Try to cut corners in a recipe and you'll end up with a bad tasting dish. Try to cut corners in construction and you will end up with tragedy - even if you don't understand what that ingredient or part does or why you have to add or install it as specified in the directions, and some chochom on the net tells you you can leave it out or use some cheap substitute, you'll find out soon enough that you have a recipe or a plan for disaster instead of a cake or a skyscraper.

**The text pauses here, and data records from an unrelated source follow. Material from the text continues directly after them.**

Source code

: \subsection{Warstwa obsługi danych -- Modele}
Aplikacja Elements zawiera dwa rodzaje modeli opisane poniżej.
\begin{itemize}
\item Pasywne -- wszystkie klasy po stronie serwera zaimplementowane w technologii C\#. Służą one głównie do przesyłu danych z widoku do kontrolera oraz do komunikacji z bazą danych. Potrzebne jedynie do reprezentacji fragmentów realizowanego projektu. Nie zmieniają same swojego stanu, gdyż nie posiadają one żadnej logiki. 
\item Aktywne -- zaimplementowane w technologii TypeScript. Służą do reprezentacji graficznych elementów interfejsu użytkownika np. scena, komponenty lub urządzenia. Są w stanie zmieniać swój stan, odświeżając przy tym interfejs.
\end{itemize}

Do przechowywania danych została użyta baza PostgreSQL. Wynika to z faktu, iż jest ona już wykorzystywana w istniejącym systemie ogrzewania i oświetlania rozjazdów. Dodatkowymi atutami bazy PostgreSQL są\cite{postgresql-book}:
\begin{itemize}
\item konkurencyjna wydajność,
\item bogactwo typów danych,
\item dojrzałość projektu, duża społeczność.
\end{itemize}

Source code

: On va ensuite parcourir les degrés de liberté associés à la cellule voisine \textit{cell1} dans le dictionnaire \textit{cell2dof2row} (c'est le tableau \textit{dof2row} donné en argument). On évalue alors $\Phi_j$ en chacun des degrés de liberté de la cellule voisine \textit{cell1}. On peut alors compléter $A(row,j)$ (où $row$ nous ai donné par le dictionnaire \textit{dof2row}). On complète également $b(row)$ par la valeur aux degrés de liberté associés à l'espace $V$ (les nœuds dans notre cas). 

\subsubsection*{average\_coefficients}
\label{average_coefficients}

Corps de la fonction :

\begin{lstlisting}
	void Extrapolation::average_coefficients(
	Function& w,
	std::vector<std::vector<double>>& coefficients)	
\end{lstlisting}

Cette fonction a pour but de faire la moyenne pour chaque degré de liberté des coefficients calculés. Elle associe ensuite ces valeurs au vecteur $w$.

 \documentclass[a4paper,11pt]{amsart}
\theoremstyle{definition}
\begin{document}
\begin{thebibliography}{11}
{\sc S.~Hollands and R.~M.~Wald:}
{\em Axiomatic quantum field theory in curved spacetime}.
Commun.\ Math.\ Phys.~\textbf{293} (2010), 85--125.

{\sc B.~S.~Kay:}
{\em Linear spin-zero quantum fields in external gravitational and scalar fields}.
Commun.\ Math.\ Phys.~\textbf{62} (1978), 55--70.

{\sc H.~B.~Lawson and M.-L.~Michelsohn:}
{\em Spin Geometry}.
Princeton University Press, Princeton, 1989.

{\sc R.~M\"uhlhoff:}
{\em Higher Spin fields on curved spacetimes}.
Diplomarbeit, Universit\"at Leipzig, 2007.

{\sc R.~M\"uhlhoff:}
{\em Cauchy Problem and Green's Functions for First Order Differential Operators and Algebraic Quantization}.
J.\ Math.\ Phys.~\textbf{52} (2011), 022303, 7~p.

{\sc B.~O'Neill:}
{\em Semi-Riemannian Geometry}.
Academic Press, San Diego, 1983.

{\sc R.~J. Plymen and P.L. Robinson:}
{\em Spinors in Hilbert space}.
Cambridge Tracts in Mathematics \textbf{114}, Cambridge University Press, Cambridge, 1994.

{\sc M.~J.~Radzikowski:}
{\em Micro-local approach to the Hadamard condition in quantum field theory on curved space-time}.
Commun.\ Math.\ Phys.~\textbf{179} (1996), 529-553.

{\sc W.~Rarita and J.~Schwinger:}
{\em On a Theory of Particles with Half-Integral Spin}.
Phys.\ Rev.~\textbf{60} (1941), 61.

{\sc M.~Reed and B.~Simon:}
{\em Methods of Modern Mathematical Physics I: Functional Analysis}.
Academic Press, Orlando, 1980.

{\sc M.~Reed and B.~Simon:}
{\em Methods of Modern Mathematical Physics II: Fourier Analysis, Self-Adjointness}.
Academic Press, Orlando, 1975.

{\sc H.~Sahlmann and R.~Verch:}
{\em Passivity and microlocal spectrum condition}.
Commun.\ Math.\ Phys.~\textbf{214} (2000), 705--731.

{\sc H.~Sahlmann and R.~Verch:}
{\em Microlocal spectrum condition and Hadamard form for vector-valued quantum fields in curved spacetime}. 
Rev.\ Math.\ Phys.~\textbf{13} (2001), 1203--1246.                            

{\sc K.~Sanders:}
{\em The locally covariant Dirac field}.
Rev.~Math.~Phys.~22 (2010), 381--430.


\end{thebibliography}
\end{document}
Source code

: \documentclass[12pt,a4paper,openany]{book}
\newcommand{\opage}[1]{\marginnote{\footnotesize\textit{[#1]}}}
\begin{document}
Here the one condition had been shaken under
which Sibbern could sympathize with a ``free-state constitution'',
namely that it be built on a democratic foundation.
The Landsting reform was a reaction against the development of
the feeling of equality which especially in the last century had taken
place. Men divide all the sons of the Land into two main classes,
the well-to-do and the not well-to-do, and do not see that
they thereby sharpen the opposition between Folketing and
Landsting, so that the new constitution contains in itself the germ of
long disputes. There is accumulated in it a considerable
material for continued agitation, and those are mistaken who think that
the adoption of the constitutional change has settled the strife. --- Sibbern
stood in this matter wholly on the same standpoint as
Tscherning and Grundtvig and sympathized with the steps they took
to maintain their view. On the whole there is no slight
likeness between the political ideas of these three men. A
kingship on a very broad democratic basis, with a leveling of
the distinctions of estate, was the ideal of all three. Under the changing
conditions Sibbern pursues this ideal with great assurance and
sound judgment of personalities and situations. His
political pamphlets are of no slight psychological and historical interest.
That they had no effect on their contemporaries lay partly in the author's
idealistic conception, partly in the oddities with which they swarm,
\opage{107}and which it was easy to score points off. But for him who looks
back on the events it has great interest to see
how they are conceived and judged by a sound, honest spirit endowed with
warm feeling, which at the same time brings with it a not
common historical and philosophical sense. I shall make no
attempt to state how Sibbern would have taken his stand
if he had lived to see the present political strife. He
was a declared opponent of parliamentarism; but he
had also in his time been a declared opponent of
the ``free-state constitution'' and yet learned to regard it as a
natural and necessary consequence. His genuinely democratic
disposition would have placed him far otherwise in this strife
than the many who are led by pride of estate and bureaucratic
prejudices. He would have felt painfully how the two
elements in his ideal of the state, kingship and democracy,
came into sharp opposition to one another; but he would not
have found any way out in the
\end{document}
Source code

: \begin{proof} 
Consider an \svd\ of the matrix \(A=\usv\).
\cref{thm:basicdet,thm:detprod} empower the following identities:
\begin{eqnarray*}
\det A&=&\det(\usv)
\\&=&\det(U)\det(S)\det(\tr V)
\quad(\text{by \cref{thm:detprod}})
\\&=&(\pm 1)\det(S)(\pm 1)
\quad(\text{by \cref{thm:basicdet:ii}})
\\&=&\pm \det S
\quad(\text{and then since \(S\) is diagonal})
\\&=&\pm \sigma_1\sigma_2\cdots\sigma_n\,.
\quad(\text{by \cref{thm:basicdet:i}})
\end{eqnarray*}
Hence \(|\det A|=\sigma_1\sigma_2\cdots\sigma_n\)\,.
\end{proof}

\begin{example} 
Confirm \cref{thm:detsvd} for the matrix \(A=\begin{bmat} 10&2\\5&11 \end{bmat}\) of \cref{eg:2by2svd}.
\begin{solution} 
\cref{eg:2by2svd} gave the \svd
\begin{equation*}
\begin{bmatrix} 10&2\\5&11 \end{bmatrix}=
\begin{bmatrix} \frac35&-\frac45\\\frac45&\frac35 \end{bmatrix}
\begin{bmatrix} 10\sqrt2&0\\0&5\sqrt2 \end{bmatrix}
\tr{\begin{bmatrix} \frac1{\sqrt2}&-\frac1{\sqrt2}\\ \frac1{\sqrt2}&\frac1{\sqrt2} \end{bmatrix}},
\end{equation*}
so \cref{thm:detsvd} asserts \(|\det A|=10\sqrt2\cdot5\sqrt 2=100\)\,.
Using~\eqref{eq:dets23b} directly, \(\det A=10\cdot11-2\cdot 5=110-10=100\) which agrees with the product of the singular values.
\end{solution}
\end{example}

I guess I got pretty interested in this since I just wrote a post about it (more to put my own mind at ease than to say something to others)...
ReplyDeleteOh, right..
ReplyDeletehttp://sshriki.blogspot.com/2009/09/blog-post_30.html
(Almost forgot about that part).
Shaygitz- you leave no wiggle room.
ReplyDeleteI just hope you don't try to go on shlichus saying those kinds of things.
I'm not going anywhere. That wasn't my point.
BS"D
ReplyDeleteNo, no intention of going out on shlichus or doing any sort of formal kiruv work. Not cut out for it and never pretended to be cut out for it.
In fact I am Chabad by default, or more a follower of the Chassidus than a member of the organization.
I am displeased with the low standards especially since 3T and wonder if I still have a place in Chabad. If it were not for a statement made by one of the Satmar rebbeim I would leave here and go to KJ to be his Chossid, but that statement shows I have no place with him.
And if Reb Amram Bloy ZYA were alive, I would want to be his gabbai.
Shygetz, you sound like Anshei Liozna chevra.
ReplyDeleteBS"D
ReplyDeleteLOL - what I think of Shimmy cannot be said or written in even impolite company. Does he even have a minyan other than the visitors to his museum?
We aren't impolite company, we're downright rude. What do you think of him?
ReplyDeletePS I have no idea about the status of his olam.
Modeh: I wasn't referring to anyone in particular when I said that some fundis are abashed. Probably nobody here is, but we all know that the abasehd are out there, spreading misinformation, and halachos like this are good to have in your unabashed-fundi, anti-lovey-dovey arsenal.
ReplyDeleteAltie: For once, I agree with you.
Shegetz: brevity is the sould of wit.